Testamentary Discretionary Trusts
Any trust established by a will is called a testamentary trust. Indeed, a will itself is a form of trust regardless of its simplicity or complexity. Testamentary Discretionary Trusts (TDTs) are a type of testamentary trust that are increasing in popularity, and which are effectively a discretionary trust (similar to a family trust or a trust set up during a person's lifetime) established under a will. TDTs can be very flexible structures and can be customised to suit the objectives and needs of the individual or family in question. Although there are both taxation and asset protection advantages associated with a TDT, the taxation advantages should be regarded as secondary to the asset protection advantages.

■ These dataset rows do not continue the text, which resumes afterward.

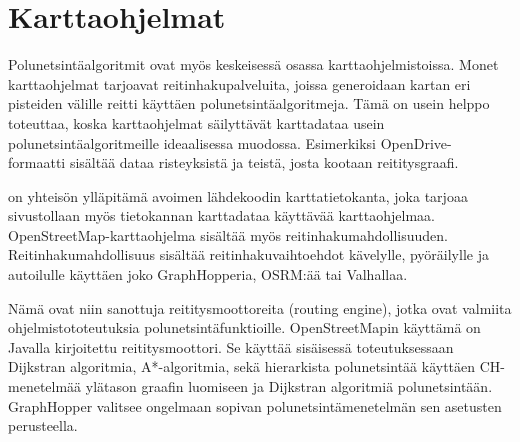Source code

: \section{Karttaohjelmat}\label{karttaohjelmat}
Polunetsintäalgoritmit ovat myös keskeisessä osassa karttaohjelmistoissa. 
Monet karttaohjelmat tarjoavat reitinhakupalveluita, joissa generoidaan kartan  
eri pisteiden välille reitti käyttäen polunetsintäalgoritmeja. Tämä on usein 
helppo toteuttaa, koska karttaohjelmat säilyttävät karttadataa usein 
polunetsintäalgoritmeille ideaalisessa muodossa. Esimerkiksi OpenDrive-
formaatti sisältää dataa risteyksistä ja teistä, josta kootaan 
reititysgraafi.\cite{Lanelet2} \par
	\textcite{OpenStreetMap} on yhteisön ylläpitämä avoimen lähdekoodin 
karttatietokanta, joka tarjoaa sivustollaan myös tietokannan karttadataa 
käyttävää karttaohjelmaa.\cite{OSMAbout} OpenStreetMap-karttaohjelma sisältää 
myös reitinhakumahdollisuuden. Reitinhakumahdollisuus sisältää 
reitinhakuvaihtoehdot kävelylle, pyöräilylle ja autoilulle käyttäen joko 
GraphHopperia, OSRM:ää tai Valhallaa.\cite{OpenStreetMap} \par
	Nämä ovat niin sanottuja reititysmoottoreita (routing engine), jotka 
ovat valmiita ohjelmistototeutuksia polunetsintäfunktioille.\cite{graphhopper} 
OpenStreetMapin käyttämä \textcite{graphhopper} on Javalla kirjoitettu 
reititysmoottori. Se käyttää sisäisessä toteutuksessaan Dijkstran algoritmia, 
A*-algoritmia, sekä hierarkista polunetsintää käyttäen CH-menetelmää ylätason 
graafin luomiseen ja Dijkstran algoritmiä polunetsintään. GraphHopper valitsee 
ongelmaan sopivan polunetsintämenetelmän sen asetusten perusteella.

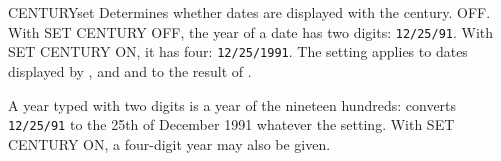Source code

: \begin{XbaseEntry}{CENTURY}{set}
Determines whether dates are displayed with the century.
\Syntax
{}
\Defaults
OFF.
\Usage
With SET CENTURY OFF, the year of a date has two digits: \texttt{12/25/91}.
With SET CENTURY ON, it has four: \texttt{12/25/1991}.  The setting applies to
dates displayed by ,  and  and to the result of
.

A year typed with two digits is a year of the nineteen hundreds:
 converts \texttt{12/25/91} to the 25th of December 1991 whatever the
setting.  With SET CENTURY ON, a four-digit year may also be given.
\Examples
{}
\end{XbaseEntry}

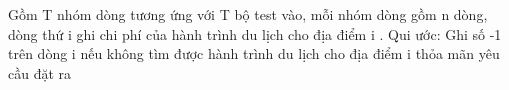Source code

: Gồm T nhóm dòng tương ứng với T bộ test vào, mỗi nhóm dòng gồm n dòng, dòng thứ i ghi chi phí của hành trình du lịch cho địa điểm i . Qui ước: Ghi số -1 trên dòng i nếu không tìm được hành trình du lịch cho địa điểm i thỏa mãn yêu cầu đặt ra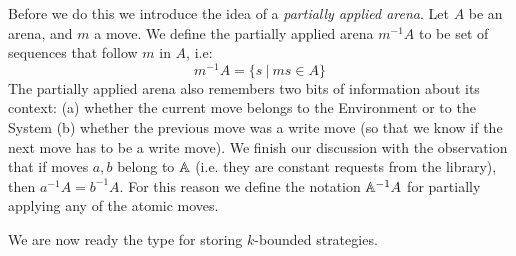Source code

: Before we do this we introduce the idea of a \emph{partially applied arena}.
Let $A$ be an arena, and $m$ a move. We define the partially applied arena ${m^{-1}}A$ 
to be set of sequences that follow $m$ in $A$, i.e:
\[m^{-1}A = \{s \ | \ ms \in A \}\]
The partially applied arena also remembers two bits of information about its context: (a) whether the current move belongs to the Environment or to the System
(b) whether the previous move was a write move (so that we know if the next move has to be a write move). We finish our discussion with the observation 
that if moves $a, b$ belong to $\mathbb A$ (i.e. they are constant requests from the library), then $a^{-1}A = b^{-1}A$. 
For this reason we define the notation $\mathbb A^{-1}A$ for partially applying any of the atomic moves. 


We are now ready the type for storing $k$-bounded strategies. 
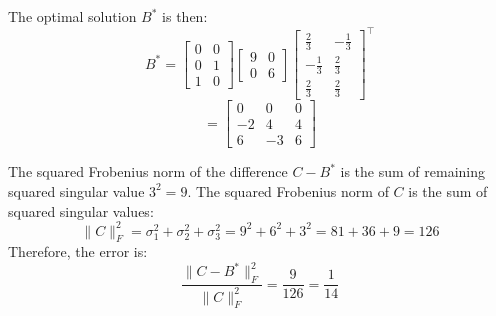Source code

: \begin{homeworkProblem}
\begin{solution}
\begin{itemize}
                    The optimal solution $B^*$ is then:
                    \[
                        B^* = \begin{bmatrix}
                            0 & 0 \\
                            0 & 1 \\
                            1 & 0
                        \end{bmatrix}
                        \begin{bmatrix}
                            9 & 0 \\
                            0 & 6
                        \end{bmatrix}
                        \begin{bmatrix}
                            \frac{2}{3} & -\frac{1}{3} \\
                            -\frac{1}{3} & \frac{2}{3} \\
                            \frac{2}{3} & \frac{2}{3}
                        \end{bmatrix}^\top
                    \]
                    \[
                        = \begin{bmatrix}
                            0 & 0 & 0 \\
                            -2 & 4 & 4 \\
                            6 & -3 & 6
                        \end{bmatrix}
                    \]

                    The squared Frobenius norm of the difference $C - B^*$ is
                    the sum of remaining squared singular value $3^2 = 9$. The 
                    squared Frobenius norm of $C$ is the sum of squared
                    singular values:
                    \[
                        \|C\|_F^2 = \sigma_1^2 + \sigma_2^2 + \sigma_3^2
                            = 9^2 + 6^2 + 3^2 = 81 + 36 + 9 = 126
                    \]
                    Therefore, the error is:
                    \[
                        \frac{\|C - B^*\|_F^2}{\|C\|_F^2} = \frac{9}{126} = \frac{1}{14}
                    \]
            \end{itemize}
    \end{solution}

\end{homeworkProblem}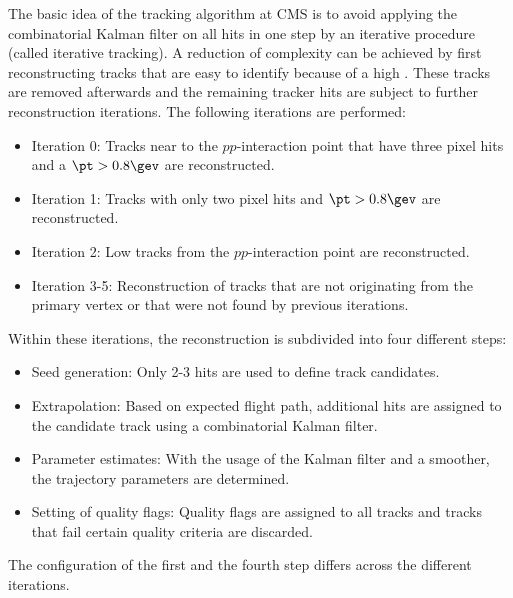 The basic idea of the tracking algorithm at CMS is to avoid applying the combinatorial Kalman filter on all hits in one step by an iterative procedure (called iterative tracking).
A reduction of complexity can be achieved by first reconstructing tracks that are easy to identify because of \eg a high \pt. 
These tracks are removed afterwards and the remaining tracker hits are subject to further reconstruction iterations.
The following iterations are performed:
\begin{itemize}
\item Iteration 0: Tracks near to the $pp$-interaction point that have three pixel hits and a $\pt>0.8\gev$ are reconstructed.
\item Iteration 1: Tracks with only two pixel hits and $\pt>0.8\gev$ are reconstructed. 
\item Iteration 2: Low \pt tracks from the $pp$-interaction point are reconstructed.
\item Iteration 3-5: Reconstruction of tracks that are not originating from the primary vertex or that were not found by previous iterations.
\end{itemize}
Within these iterations, the reconstruction is subdivided into four different steps:
\begin{itemize}
\item Seed generation: Only 2-3 hits are used to define track candidates.
\item Extrapolation: Based on expected flight path, additional hits are assigned to the candidate track using a combinatorial Kalman filter.
\item Parameter estimates: With the usage of the Kalman filter and a smoother, the trajectory parameters are determined.
\item Setting of quality flags: Quality flags are assigned to all tracks and tracks that fail certain quality criteria are discarded.
\end{itemize}
The configuration of the first and the fourth step differs across the different iterations.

TDTs can offer some asset protection against divorce or a relationship breakdown and bankruptcy for subsequent generations on the proviso that they are carefully drafted. Beneficiaries of TDTs can be a very wide class of people or other entities, or can be limited to "direct descendants" of the will-maker. They may also distinguish between which beneficiaries can receive distributions of capital and which beneficiaries can receive distributions of income. For example, the entitlement to receive distributions of capital can be limited to just direct descendants, whereas other beneficiaries (including in-laws) may be entitled to receive distributions of income. TDTs help to protect assets from the reach of a trustee in bankruptcy or from the Family Court. If the trust is properly structured and carefully planned, none of the beneficiaries has an absolute entitlement to capital or income, and for a trustee in bankruptcy or the Family Court to say otherwise would then impact on the rights of other potential beneficiaries.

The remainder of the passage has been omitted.